One of the men behind the operation (and an investor) is none other than New Englander and pro cyclist, Ted King, who races for Cannondale. Recently we asked him a few questions about his UnTapped project.

Have you ever used maple candy or syrup as energy in an actual race with Cannondale?
Absolutely! Fellow Cannondale compadre Tim Johnson first showed me the maple syrup ways in the 200 Not On 100. Tim was bonking halfway into a 200 mile ride and upon downing some maple syrup—which was an incredible mid-ride gift from a doting fan—he was soon pedaling with vigor. I've known maple syrup is delicious basically since being born; I'm pretty sure that's a New England natural birthright. But seeing Tim's revival and subsequent research showed me just how viable maple syrup really is in sports nutrition.

Do you guys have plans to offer the syrup pouches in different grades?
That's not in the plans for now. Instead we will offer 100% organic, all-natural maple syrup in energy pack pouches as the initial product. We have some awesome back-to-basics, simple maple-based foods brewing in our kitchen as well. We'll have a full line up to suit all your energy needs.

Where's the syrup coming from?
I've teamed up with the Cochran family, a multi-generation Olympic ski family from Vermont, who are the good folks behind Slopeside Syrup. Both of our athletic backgrounds made it a fairly obvious and very quick fit. All natural, 100 percent organic Vermont maple syrup? It doesn't get much more wholesome than that.

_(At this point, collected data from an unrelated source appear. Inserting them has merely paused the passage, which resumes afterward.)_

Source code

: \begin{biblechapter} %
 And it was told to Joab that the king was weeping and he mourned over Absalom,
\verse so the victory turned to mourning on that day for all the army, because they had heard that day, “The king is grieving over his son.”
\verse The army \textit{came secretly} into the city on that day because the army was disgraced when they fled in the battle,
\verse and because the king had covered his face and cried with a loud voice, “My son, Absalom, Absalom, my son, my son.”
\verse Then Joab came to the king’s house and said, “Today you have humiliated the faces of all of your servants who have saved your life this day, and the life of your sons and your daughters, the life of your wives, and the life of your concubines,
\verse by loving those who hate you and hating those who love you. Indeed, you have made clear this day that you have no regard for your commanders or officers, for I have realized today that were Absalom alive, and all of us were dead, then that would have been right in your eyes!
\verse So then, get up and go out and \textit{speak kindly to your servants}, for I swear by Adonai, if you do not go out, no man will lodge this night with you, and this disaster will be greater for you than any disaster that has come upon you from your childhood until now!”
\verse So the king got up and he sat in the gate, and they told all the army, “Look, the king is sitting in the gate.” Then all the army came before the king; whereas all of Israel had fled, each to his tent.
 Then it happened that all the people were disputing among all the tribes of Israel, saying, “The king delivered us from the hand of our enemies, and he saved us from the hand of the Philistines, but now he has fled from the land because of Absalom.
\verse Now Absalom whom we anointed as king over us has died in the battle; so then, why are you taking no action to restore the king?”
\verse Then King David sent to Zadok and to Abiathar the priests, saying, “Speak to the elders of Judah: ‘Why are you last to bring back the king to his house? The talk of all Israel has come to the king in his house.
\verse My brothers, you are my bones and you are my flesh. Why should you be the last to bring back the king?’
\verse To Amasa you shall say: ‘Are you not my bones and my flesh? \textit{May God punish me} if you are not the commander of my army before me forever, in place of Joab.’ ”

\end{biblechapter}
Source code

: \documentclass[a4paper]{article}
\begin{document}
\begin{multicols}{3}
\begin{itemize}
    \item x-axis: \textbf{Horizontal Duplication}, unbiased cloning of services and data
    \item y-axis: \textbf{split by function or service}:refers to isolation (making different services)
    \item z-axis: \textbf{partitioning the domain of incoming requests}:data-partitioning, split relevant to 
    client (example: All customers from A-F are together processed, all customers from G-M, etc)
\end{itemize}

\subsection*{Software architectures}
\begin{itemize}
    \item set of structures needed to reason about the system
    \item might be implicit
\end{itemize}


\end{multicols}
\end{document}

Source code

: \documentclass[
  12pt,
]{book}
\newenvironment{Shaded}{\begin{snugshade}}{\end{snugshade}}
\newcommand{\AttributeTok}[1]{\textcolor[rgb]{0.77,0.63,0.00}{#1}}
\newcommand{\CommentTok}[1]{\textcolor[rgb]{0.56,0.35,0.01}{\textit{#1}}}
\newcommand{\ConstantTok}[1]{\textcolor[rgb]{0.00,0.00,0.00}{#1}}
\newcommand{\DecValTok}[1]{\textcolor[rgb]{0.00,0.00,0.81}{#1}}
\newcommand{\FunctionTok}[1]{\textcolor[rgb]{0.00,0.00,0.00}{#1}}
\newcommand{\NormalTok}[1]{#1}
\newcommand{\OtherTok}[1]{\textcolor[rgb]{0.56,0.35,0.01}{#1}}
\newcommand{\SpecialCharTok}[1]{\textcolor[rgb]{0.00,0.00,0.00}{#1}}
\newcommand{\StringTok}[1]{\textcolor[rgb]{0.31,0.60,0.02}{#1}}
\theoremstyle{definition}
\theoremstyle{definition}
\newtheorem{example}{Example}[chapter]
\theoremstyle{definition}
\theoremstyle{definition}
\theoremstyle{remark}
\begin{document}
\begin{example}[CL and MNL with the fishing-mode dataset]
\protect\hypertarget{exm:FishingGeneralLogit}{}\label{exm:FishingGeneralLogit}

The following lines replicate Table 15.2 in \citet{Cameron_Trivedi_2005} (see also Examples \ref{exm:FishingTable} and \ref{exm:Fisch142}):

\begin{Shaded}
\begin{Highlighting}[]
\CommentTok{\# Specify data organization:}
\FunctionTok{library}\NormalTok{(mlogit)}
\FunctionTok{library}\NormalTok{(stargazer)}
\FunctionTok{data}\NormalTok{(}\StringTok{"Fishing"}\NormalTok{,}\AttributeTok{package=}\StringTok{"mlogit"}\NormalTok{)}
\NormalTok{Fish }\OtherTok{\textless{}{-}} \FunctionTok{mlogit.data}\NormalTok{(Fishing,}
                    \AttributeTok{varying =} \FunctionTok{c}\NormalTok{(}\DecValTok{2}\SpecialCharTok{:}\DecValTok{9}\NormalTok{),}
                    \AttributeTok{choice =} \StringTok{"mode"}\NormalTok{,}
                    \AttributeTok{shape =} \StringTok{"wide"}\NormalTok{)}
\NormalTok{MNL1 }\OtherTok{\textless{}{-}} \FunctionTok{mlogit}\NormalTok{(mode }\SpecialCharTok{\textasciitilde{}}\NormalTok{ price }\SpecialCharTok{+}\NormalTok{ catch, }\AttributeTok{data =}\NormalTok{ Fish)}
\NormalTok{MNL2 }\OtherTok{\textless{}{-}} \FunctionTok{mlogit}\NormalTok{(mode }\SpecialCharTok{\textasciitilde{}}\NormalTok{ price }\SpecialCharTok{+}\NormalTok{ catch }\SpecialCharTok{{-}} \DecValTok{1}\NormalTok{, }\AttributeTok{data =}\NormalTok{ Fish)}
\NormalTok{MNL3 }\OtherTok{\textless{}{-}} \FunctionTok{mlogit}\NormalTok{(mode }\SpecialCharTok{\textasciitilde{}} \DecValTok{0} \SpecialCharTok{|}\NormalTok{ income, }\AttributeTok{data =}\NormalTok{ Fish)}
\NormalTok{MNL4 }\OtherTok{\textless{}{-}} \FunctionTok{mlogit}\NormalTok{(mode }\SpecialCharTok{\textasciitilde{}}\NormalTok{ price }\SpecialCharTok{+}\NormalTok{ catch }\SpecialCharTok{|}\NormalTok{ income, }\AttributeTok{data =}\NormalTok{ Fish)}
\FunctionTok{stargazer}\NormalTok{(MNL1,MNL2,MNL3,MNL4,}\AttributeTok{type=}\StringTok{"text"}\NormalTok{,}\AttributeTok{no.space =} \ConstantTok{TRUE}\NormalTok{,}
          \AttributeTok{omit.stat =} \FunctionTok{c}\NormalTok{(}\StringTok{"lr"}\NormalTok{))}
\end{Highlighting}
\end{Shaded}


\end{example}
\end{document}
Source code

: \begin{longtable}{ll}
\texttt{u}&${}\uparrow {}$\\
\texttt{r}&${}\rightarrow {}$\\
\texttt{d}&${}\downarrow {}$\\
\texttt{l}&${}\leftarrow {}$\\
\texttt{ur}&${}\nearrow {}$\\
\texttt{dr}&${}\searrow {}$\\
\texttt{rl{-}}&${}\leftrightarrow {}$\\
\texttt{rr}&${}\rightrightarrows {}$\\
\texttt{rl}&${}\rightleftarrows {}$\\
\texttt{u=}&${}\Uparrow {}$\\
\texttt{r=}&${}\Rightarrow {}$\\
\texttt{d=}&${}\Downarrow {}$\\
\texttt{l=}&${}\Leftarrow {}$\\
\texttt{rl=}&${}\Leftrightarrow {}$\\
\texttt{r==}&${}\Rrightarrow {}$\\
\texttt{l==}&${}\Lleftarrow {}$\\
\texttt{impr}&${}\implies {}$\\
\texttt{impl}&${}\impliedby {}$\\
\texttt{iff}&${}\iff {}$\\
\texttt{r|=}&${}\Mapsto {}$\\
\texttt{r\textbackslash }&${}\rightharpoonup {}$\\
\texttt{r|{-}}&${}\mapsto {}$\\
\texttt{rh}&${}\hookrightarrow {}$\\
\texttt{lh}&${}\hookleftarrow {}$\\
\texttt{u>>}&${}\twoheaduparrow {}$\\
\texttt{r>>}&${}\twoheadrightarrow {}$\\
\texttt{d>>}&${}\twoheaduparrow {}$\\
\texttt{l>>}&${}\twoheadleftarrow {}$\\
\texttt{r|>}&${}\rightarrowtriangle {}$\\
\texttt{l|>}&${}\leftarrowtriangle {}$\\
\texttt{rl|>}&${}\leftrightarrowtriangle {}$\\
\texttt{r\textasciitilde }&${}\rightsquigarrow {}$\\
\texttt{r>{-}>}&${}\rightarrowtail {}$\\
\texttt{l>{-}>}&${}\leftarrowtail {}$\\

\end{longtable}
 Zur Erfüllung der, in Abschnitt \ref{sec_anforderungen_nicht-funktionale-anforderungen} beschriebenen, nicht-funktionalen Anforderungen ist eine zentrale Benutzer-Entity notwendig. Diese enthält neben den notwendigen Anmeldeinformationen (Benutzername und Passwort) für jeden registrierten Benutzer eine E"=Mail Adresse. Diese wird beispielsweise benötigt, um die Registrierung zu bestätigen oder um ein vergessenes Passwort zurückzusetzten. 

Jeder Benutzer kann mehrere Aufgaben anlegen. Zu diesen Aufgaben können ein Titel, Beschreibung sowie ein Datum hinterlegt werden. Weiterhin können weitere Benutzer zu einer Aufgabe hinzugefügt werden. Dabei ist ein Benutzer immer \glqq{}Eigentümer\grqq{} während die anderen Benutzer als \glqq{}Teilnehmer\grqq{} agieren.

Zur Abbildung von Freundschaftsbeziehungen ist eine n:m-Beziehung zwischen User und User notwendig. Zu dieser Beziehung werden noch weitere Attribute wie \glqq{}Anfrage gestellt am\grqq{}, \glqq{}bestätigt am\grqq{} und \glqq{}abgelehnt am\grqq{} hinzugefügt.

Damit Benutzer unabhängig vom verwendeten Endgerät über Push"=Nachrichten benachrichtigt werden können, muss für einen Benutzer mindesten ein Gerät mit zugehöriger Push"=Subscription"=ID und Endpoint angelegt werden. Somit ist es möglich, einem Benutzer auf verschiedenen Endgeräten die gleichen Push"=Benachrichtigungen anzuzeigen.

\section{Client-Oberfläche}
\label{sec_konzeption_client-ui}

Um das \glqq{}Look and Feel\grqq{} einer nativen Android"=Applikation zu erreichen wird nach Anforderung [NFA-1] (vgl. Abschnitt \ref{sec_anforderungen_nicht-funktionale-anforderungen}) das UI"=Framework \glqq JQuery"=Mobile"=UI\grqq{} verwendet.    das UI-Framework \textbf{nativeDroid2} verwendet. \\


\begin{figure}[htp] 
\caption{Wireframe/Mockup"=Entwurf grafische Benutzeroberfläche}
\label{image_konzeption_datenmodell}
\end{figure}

What do you think of Vermont abolishing the A, B, C grading system for syrup because it wrongly implies that B is worse than A?
It's funny because I prefer B over A! I find the new grading system a bit entertaining, but in reality, it all comes down to personal taste. Understanding the differences and nuances takes a little bit of time. Teaching people what true maple syrup is—namely, maple syrup as one single ingredient from a maple tree as opposed to the overly processed, artificially flavored and colored, disgusting sticky mess in an Aunt Jemima bottle—that's another personal mission of mine.